Double Segulah for shidduch or any other blessings…until this Wed.
For segulah#1, all you have to do is give a contribution destitute Anash in Israel who are struggling to marry off their children.
Segulah #2 is available in two versions. A representative of Chaya Mushka Yad leKallah will be traveling to the grave of Yonasan ben Uziel for his yahrtzeit on 26 Sivan (this Thursday). For a small donation of $100, you can send the name of the person for whom you want divine favors with the representative.
However, for a donation of $300, you can get the segulah super deluxe. In addition to having your name (or the name of someone you want prayed for) to the grave, you can also write a full letter that he will read for you there, as well as at the grave of Rachel, the wife of Rabbi Akiva, R. Shimon bar Yochai, R. Meir Ba'al Hanes and R. Yehuda bar Ilai.* You can use that letter to pray for shidduchim, livelihood, health or anything else at all.
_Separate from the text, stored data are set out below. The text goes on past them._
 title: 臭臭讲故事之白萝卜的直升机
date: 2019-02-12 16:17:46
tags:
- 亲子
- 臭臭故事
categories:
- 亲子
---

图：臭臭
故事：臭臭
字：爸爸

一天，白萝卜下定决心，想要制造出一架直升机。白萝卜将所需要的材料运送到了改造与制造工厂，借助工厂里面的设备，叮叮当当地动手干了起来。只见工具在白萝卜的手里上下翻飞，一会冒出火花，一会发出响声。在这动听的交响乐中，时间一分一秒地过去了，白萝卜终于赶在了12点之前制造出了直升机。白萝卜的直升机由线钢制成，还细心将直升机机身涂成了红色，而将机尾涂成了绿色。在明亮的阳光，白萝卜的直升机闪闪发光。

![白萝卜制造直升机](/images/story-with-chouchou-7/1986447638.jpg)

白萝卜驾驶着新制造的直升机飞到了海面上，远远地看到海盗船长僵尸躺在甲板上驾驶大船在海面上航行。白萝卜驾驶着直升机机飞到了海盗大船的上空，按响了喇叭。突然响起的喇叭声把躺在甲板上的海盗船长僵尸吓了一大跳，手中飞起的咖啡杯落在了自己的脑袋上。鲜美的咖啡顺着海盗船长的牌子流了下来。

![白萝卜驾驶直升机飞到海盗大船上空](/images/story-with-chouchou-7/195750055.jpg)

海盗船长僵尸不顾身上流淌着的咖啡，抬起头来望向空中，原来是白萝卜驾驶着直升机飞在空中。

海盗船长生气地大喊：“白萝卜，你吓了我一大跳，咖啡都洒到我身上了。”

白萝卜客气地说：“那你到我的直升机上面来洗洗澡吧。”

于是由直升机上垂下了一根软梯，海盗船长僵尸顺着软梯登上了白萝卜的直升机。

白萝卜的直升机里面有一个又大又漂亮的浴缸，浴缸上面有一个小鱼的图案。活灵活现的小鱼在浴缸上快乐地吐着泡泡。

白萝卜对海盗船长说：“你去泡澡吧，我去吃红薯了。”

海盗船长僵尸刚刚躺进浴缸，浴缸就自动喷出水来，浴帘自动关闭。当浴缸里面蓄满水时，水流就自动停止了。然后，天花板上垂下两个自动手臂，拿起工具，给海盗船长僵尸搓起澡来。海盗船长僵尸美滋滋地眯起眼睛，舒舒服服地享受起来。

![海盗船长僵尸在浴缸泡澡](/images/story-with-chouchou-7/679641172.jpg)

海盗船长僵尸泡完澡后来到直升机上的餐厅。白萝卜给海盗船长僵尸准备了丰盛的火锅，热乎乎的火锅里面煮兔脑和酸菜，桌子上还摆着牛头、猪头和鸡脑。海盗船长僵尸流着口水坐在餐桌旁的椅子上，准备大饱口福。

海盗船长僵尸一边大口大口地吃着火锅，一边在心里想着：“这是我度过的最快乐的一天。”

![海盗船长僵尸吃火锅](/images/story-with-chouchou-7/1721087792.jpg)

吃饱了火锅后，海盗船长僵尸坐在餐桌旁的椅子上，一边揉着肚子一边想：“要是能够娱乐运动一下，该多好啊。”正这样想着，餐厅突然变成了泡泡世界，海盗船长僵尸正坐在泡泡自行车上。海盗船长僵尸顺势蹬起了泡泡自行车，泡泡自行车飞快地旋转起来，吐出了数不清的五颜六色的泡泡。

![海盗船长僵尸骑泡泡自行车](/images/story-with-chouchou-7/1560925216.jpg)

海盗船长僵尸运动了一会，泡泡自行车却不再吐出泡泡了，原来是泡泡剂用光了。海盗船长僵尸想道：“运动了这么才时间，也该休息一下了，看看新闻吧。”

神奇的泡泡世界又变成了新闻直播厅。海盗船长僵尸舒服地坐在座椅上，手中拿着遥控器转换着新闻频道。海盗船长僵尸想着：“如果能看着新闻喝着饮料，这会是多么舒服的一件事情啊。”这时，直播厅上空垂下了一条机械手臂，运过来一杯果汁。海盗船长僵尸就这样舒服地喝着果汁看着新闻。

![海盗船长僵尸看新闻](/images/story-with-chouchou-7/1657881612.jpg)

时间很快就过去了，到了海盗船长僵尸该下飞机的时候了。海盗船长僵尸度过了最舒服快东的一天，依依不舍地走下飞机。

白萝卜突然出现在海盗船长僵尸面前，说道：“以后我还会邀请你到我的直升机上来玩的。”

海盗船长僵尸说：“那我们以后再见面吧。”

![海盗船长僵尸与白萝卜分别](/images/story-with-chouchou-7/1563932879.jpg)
Hurry now! Don't let this valuable opportunity to curry Divine favor pass you by! Make sure you get your brownie points upstairs!!
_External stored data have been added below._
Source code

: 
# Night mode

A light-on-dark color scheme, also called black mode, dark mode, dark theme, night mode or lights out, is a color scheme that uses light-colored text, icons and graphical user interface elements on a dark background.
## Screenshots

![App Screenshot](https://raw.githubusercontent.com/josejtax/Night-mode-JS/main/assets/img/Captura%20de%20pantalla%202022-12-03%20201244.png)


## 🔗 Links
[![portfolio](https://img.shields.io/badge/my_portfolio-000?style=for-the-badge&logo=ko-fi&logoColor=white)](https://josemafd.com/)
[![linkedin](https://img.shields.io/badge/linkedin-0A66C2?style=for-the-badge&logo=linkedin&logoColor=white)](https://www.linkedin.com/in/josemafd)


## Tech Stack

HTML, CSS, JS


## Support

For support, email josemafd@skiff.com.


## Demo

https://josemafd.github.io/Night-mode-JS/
OK, all sarcasm aside, I think that this reflects two sorry aspects of the way we as a community do things in the charity fundraising world.
The first sorry aspect is the way that "segulah" has become the new marketing buzzword of the tzedaka business. Everything is a segulah these days. Give to this organization, it's a segulah. Give to that organization, it's a segulah. What's it a segulah for? Shidduchim? Yeah, it's good for that. Livelihood? Yep, got you covered there too. Getting rid of warts? Sure, why not?
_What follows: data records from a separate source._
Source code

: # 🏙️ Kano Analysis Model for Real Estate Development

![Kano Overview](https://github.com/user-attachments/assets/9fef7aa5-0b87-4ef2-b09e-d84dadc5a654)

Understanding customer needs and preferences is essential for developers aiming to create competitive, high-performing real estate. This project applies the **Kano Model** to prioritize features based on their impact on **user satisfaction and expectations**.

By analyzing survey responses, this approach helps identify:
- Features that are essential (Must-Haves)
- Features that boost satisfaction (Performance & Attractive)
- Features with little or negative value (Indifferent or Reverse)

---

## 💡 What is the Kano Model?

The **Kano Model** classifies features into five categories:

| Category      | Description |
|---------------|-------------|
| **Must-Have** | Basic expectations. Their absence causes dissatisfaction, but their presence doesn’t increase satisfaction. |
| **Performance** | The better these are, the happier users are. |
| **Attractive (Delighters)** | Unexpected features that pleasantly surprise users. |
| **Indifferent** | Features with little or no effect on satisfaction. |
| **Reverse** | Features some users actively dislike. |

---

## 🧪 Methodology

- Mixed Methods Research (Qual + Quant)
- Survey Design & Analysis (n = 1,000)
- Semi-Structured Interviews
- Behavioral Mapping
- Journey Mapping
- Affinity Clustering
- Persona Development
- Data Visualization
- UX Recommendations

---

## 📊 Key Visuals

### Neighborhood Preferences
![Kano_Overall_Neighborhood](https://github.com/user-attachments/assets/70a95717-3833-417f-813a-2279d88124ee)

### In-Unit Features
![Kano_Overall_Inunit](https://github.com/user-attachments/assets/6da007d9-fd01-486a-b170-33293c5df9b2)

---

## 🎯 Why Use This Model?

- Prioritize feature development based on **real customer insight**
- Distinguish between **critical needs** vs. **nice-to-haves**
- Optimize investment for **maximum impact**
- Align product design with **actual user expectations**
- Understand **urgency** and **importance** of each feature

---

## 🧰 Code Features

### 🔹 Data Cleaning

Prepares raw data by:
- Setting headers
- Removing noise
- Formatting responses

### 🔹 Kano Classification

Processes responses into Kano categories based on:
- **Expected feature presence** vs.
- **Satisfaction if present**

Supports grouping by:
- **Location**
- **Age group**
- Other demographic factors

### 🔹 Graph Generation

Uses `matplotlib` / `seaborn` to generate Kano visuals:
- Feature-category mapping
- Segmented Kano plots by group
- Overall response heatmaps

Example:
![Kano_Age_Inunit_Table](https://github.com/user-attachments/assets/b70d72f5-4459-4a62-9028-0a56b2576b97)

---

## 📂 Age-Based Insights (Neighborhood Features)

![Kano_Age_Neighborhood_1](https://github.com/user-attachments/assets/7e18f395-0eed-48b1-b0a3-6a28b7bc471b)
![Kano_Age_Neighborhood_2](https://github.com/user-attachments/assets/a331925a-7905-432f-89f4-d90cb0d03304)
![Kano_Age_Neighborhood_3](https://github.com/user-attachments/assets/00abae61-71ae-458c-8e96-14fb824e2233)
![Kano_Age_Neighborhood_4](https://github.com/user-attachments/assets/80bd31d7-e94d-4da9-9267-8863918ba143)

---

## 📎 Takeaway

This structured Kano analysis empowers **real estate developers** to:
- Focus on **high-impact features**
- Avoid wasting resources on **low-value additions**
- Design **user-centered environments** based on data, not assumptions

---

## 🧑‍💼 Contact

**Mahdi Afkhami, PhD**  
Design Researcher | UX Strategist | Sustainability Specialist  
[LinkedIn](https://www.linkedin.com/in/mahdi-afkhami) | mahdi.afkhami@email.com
Back when I was kid, there was a word for that... prayer. But nowadays it appears that to be competitive in the market for the ever-scarce tzedaka dollar, you can't simply say that you'll daven for someone. You have to use the term "segulah." In fact, you might say that using the term "segualah" is a segulah in itself... to increase contributions. And, of course, one segulah is not enough. To truly complete, you have to offer the double segulah, with a super deluxe option.
The second sorry aspect of this whole thing is that the entire meaning behind the mitzvah gets completely lost. Heck, I'm all in favor of helping out destitute people. I don't personally know anything about Chaya Mushka Yad leKallah, but I'd give better than even odds that they are an organization that does wonderful things to help people get married. Giving to people in need is a great mitzvah, whether it's to help with their everyday expenses or for those once-in-a-lifetime events like marriage.
But these organizations are beginning to realize that it's far better to tell people what "in it for them" rather than about the good work that they do. Notice that there is not one word in the advertisement that tells how many people Chaya Mushka Yad leKallah helped to get married, or what their goals are for the next two years. There's no mention of how many poor Anash were helped in Israel through this program over the last year, or how many people they plan to try to help this year. It's no longer about actually helping people who need help, it's about getting as many Divine brownie points as you can. And that's just sad.
* Did Rachel, Rabbi Akiva's wife, actually marry all those other tanaaim after his death? Seems unlikely to me given what her age must have been. Or am I reading it wrong and it's her grave and the graves of the other tanaaim?